**REQUIRED WORK**
In the entries below, identify every line with the string "that" and copy it.

Source data
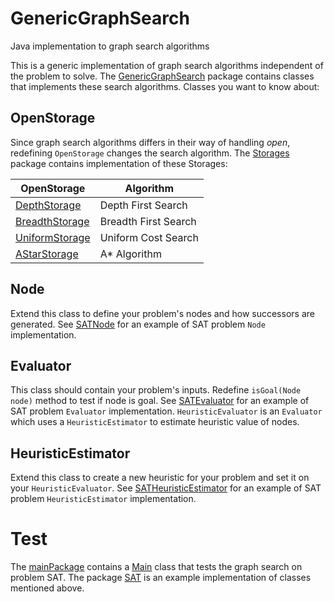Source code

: # GenericGraphSearch
Java implementation to graph search algorithms

This is a generic implementation of graph search algorithms independent of the problem to solve.
The [GenericGraphSearch](https://github.com/ressay/GenericGraphSearch/tree/master/src/GenericGraphSearch) package contains classes
that implements these search algorithms.
Classes you want to know about:
## OpenStorage
Since graph search algorithms differs in their way of handling *open*, redefining `OpenStorage` changes the search algorithm. 
The [Storages](https://github.com/ressay/GenericGraphSearch/tree/master/src/Storages) package contains implementation of these Storages:

| OpenStorage   | Algorithm     |
| ------------- | ------------- |
| [DepthStorage](https://github.com/ressay/GenericGraphSearch/blob/master/src/Storages/DepthStorage.java)  | Depth First Search  |
| [BreadthStorage](https://github.com/ressay/GenericGraphSearch/blob/master/src/Storages/BreadthStorage.java)  | Breadth First Search  |
| [UniformStorage](https://github.com/ressay/GenericGraphSearch/blob/master/src/Storages/UniformStorage.java)  | Uniform Cost Search  |
| [AStarStorage](https://github.com/ressay/GenericGraphSearch/blob/master/src/Storages/AStarStorage.java)  | A* Algorithm  |

## Node
Extend this class to define your problem's nodes and how successors are generated. See [SATNode](https://github.com/ressay/GenericGraphSearch/blob/master/src/SAT/SATNode.java) for an example of SAT problem `Node` implementation.

## Evaluator
This class should contain your problem's inputs. Redefine `isGoal(Node node)` method to test if node is goal. See [SATEvaluator](https://github.com/ressay/GenericGraphSearch/blob/master/src/SAT/SATEvaluator.java) for an example of SAT problem `Evaluator` implementation.
`HeuristicEvaluator` is an `Evaluator` which uses a `HeuristicEstimator` to estimate heuristic value of nodes.

## HeuristicEstimator
Extend this class to create a new heuristic for your problem and set it on your `HeuristicEvaluator`. See [SATHeuristicEstimator](https://github.com/ressay/GenericGraphSearch/blob/master/src/SAT/SATHeuristicEstimator.java) for an example of SAT problem `HeuristicEstimator` implementation.

# Test
The [mainPackage](https://github.com/ressay/GenericGraphSearch/tree/master/src/mainPackage) contains a [Main](https://github.com/ressay/GenericGraphSearch/blob/master/src/mainPackage/Main.java) class that tests the graph search on problem SAT. The package [SAT](https://github.com/ressay/GenericGraphSearch/tree/master/src/SAT) is an example implementation of classes mentioned above.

**WRITTEN SOLUTION**
that implements these search algorithms.
The [mainPackage](https://github.com/ressay/GenericGraphSearch/tree/master/src/mainPackage) contains a [Main](https://github.com/ressay/GenericGraphSearch/blob/master/src/mainPackage/Main.java) class that tests the graph search on problem SAT. The package [SAT](https://github.com/ressay/GenericGraphSearch/tree/master/src/SAT) is an example implementation of classes mentioned above.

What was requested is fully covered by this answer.